(Collected data)
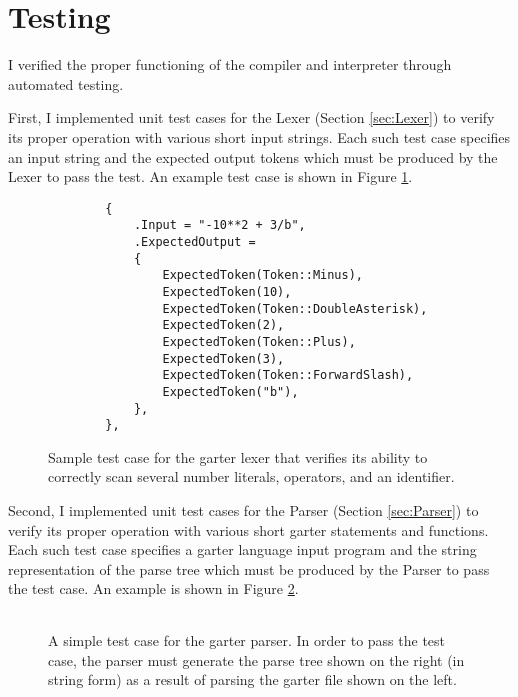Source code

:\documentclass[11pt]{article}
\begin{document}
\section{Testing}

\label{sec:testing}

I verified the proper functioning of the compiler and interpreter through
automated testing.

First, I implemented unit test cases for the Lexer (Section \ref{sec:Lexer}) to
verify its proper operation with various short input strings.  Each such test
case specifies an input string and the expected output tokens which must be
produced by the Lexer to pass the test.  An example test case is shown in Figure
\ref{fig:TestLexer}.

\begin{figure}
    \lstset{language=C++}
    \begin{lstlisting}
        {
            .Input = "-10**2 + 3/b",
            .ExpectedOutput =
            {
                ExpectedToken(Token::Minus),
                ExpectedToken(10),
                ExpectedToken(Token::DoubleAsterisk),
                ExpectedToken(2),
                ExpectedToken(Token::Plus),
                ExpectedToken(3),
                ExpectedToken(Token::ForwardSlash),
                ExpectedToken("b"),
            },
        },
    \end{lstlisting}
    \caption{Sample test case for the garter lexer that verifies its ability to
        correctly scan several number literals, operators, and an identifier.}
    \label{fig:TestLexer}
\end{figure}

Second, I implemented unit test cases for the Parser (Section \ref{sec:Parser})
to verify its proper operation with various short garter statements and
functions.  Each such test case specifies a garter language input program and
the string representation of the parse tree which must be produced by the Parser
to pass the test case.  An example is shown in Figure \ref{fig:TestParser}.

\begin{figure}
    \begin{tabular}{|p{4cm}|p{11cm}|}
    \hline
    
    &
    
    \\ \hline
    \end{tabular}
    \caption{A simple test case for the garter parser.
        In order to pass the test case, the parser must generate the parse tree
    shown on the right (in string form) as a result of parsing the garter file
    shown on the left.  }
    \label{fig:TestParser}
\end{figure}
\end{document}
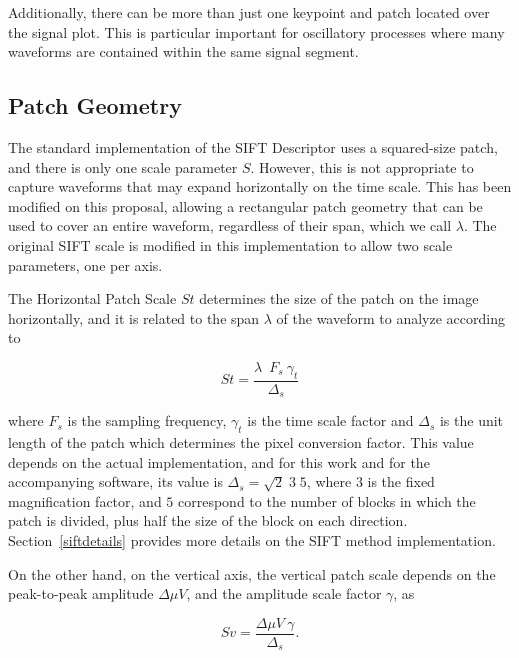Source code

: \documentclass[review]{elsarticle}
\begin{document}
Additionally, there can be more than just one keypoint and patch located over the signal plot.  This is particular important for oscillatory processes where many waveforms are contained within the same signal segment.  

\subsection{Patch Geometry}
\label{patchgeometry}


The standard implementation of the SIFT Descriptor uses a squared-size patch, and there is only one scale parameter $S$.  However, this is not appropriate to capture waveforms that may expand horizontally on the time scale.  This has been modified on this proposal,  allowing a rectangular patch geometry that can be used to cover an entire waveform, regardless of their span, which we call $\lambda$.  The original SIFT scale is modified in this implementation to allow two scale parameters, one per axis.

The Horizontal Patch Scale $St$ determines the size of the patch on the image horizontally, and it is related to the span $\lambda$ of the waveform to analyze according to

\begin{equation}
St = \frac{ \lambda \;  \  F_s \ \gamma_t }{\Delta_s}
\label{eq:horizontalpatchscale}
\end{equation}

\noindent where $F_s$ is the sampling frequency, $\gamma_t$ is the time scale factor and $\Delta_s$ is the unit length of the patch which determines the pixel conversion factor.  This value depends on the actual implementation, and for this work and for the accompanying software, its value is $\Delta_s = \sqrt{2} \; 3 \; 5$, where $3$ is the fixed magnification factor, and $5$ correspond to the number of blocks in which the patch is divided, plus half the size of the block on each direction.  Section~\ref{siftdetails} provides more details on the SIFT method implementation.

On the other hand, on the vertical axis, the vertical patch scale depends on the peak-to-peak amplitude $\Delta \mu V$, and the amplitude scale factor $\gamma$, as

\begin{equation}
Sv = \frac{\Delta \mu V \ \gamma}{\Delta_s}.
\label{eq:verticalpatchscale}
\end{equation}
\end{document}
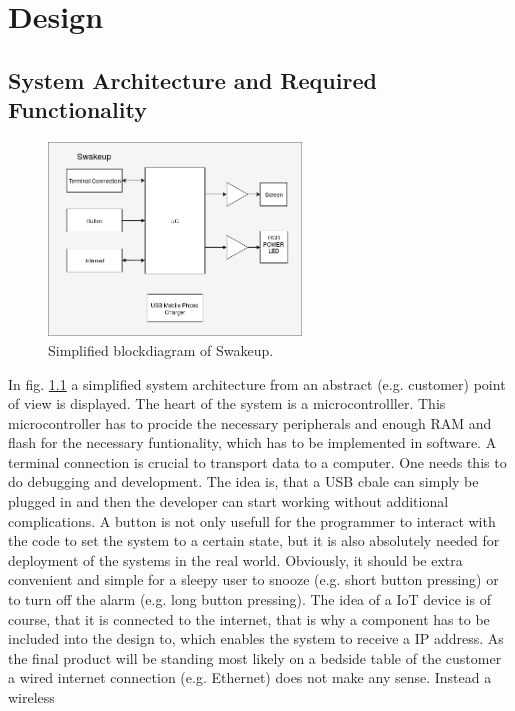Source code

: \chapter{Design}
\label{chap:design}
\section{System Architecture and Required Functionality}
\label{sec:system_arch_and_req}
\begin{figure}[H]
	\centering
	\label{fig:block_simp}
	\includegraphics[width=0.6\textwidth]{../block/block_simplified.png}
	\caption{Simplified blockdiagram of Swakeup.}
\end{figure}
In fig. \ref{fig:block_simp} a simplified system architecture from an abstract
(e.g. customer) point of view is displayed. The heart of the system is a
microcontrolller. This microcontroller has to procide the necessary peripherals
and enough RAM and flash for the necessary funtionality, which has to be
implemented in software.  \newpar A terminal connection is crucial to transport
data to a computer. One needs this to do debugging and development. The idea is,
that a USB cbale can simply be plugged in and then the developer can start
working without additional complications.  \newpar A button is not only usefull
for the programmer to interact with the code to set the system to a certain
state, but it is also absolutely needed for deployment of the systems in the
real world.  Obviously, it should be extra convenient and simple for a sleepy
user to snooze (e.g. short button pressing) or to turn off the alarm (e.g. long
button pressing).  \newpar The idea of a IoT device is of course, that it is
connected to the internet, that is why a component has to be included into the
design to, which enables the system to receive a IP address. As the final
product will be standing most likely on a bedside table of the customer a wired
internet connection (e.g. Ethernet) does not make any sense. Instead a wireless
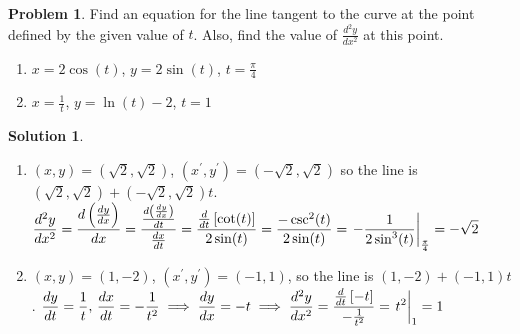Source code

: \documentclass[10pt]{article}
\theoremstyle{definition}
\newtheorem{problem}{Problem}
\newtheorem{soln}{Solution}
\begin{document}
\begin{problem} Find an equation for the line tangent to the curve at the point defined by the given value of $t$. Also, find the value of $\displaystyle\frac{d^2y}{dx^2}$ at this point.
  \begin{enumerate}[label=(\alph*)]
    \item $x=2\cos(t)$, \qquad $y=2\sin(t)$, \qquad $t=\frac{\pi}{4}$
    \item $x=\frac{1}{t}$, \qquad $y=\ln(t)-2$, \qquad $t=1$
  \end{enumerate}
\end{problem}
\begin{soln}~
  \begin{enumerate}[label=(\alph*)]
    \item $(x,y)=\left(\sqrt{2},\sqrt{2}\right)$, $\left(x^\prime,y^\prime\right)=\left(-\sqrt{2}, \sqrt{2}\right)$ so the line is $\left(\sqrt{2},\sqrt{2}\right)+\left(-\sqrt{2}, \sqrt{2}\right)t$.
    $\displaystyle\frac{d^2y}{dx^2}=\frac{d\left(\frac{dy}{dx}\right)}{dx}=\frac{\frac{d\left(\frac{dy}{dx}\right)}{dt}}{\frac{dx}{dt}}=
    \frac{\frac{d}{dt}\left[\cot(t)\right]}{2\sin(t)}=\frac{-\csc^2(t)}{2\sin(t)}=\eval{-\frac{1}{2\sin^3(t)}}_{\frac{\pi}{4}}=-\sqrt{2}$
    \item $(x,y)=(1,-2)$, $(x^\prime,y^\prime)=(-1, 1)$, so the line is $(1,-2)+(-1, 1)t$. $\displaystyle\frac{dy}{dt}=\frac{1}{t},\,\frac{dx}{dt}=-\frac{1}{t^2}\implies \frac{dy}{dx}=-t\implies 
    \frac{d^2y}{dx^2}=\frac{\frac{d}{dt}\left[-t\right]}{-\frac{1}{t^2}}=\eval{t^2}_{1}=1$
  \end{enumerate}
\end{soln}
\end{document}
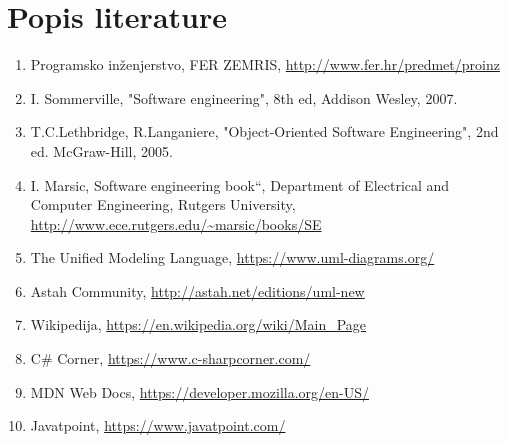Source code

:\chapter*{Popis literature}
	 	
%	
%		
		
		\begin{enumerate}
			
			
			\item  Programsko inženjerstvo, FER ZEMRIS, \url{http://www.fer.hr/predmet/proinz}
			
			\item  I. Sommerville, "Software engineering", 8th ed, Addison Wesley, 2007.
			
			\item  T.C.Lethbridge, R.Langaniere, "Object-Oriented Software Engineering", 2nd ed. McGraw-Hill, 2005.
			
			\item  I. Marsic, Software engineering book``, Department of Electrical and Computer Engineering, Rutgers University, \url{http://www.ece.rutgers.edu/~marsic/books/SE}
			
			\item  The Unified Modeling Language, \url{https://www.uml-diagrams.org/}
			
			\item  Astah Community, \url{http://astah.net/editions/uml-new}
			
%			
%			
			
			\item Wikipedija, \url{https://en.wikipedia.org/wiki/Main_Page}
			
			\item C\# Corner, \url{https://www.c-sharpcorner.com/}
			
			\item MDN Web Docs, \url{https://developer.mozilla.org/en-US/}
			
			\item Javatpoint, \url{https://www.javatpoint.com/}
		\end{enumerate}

**Task statement:** Scan the data for lines containing "factor" and copy all of them.

**Output of the exercise:**
\noindent where $F_s$ is the sampling frequency, $\gamma_t$ is the time scale factor and $\Delta_s$ is the unit length of the patch which determines the pixel conversion factor.  This value depends on the actual implementation, and for this work and for the accompanying software, its value is $\Delta_s = \sqrt{2} \; 3 \; 5$, where $3$ is the fixed magnification factor, and $5$ correspond to the number of blocks in which the patch is divided, plus half the size of the block on each direction.  Section~\ref{siftdetails} provides more details on the SIFT method implementation.
On the other hand, on the vertical axis, the vertical patch scale depends on the peak-to-peak amplitude $\Delta \mu V$, and the amplitude scale factor $\gamma$, as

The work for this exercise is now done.